- Your objective -
Reproduce the records below exactly; no pictures.

━━━

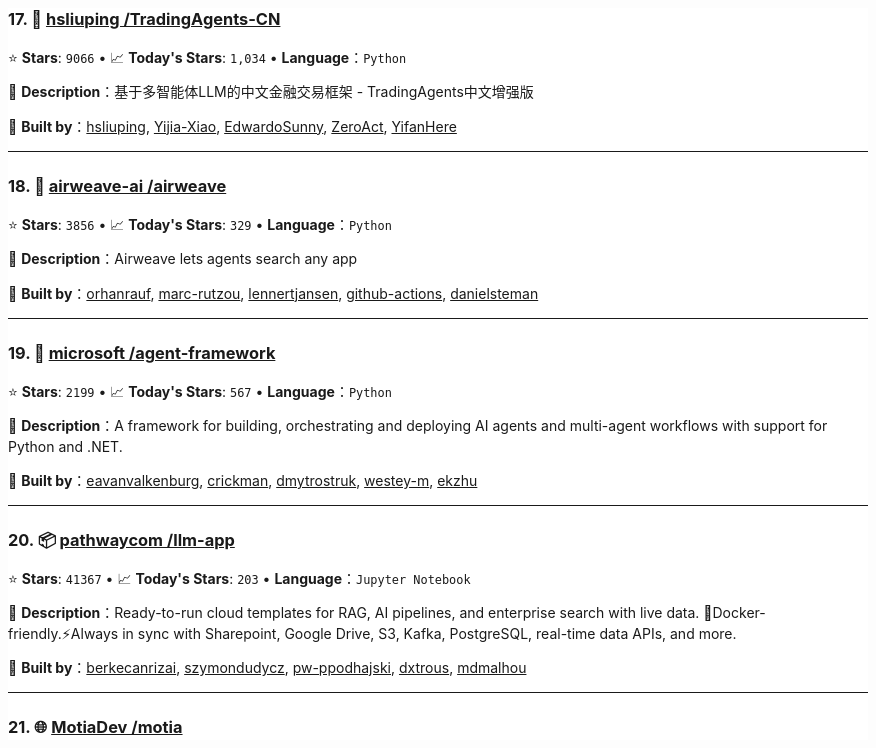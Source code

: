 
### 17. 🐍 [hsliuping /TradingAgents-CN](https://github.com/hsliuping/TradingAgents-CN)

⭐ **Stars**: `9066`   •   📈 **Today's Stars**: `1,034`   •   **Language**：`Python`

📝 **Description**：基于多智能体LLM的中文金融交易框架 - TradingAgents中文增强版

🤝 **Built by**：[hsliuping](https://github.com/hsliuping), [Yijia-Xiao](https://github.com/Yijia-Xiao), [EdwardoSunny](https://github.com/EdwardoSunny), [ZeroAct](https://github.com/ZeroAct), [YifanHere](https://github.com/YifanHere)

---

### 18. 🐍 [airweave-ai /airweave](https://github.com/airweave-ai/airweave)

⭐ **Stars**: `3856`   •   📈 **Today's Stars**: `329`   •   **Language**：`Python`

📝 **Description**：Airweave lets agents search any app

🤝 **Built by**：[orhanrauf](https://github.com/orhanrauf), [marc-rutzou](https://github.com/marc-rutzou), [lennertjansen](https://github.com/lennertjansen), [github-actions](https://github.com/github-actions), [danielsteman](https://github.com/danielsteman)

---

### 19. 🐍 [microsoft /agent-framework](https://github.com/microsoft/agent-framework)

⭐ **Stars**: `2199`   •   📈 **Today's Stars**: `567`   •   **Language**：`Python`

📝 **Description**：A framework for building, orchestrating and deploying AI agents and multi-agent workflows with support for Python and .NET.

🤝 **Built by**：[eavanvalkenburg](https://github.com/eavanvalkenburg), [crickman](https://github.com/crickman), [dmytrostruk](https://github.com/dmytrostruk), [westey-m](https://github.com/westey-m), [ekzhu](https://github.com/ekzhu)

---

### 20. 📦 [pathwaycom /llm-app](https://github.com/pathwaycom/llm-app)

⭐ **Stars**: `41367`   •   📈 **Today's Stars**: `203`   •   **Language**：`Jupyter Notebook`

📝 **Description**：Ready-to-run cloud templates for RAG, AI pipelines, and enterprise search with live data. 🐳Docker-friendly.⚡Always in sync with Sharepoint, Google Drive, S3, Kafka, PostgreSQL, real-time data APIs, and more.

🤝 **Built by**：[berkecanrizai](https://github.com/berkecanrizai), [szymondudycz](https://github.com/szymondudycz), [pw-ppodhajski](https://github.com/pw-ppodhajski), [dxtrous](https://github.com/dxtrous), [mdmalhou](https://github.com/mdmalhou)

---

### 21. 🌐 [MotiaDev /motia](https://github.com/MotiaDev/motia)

━━━

- Result of this exercise -
Source code

: 
### 17. 🐍 [hsliuping /TradingAgents-CN](https://github.com/hsliuping/TradingAgents-CN)

⭐ **Stars**: `9066`   •   📈 **Today's Stars**: `1,034`   •   **Language**：`Python`

📝 **Description**：基于多智能体LLM的中文金融交易框架 - TradingAgents中文增强版

🤝 **Built by**：[hsliuping](https://github.com/hsliuping), [Yijia-Xiao](https://github.com/Yijia-Xiao), [EdwardoSunny](https://github.com/EdwardoSunny), [ZeroAct](https://github.com/ZeroAct), [YifanHere](https://github.com/YifanHere)

---

### 18. 🐍 [airweave-ai /airweave](https://github.com/airweave-ai/airweave)

⭐ **Stars**: `3856`   •   📈 **Today's Stars**: `329`   •   **Language**：`Python`

📝 **Description**：Airweave lets agents search any app

🤝 **Built by**：[orhanrauf](https://github.com/orhanrauf), [marc-rutzou](https://github.com/marc-rutzou), [lennertjansen](https://github.com/lennertjansen), [github-actions](https://github.com/github-actions), [danielsteman](https://github.com/danielsteman)

---

### 19. 🐍 [microsoft /agent-framework](https://github.com/microsoft/agent-framework)

⭐ **Stars**: `2199`   •   📈 **Today's Stars**: `567`   •   **Language**：`Python`

📝 **Description**：A framework for building, orchestrating and deploying AI agents and multi-agent workflows with support for Python and .NET.

🤝 **Built by**：[eavanvalkenburg](https://github.com/eavanvalkenburg), [crickman](https://github.com/crickman), [dmytrostruk](https://github.com/dmytrostruk), [westey-m](https://github.com/westey-m), [ekzhu](https://github.com/ekzhu)

---

### 20. 📦 [pathwaycom /llm-app](https://github.com/pathwaycom/llm-app)

⭐ **Stars**: `41367`   •   📈 **Today's Stars**: `203`   •   **Language**：`Jupyter Notebook`

📝 **Description**：Ready-to-run cloud templates for RAG, AI pipelines, and enterprise search with live data. 🐳Docker-friendly.⚡Always in sync with Sharepoint, Google Drive, S3, Kafka, PostgreSQL, real-time data APIs, and more.

🤝 **Built by**：[berkecanrizai](https://github.com/berkecanrizai), [szymondudycz](https://github.com/szymondudycz), [pw-ppodhajski](https://github.com/pw-ppodhajski), [dxtrous](https://github.com/dxtrous), [mdmalhou](https://github.com/mdmalhou)

---

### 21. 🌐 [MotiaDev /motia](https://github.com/MotiaDev/motia)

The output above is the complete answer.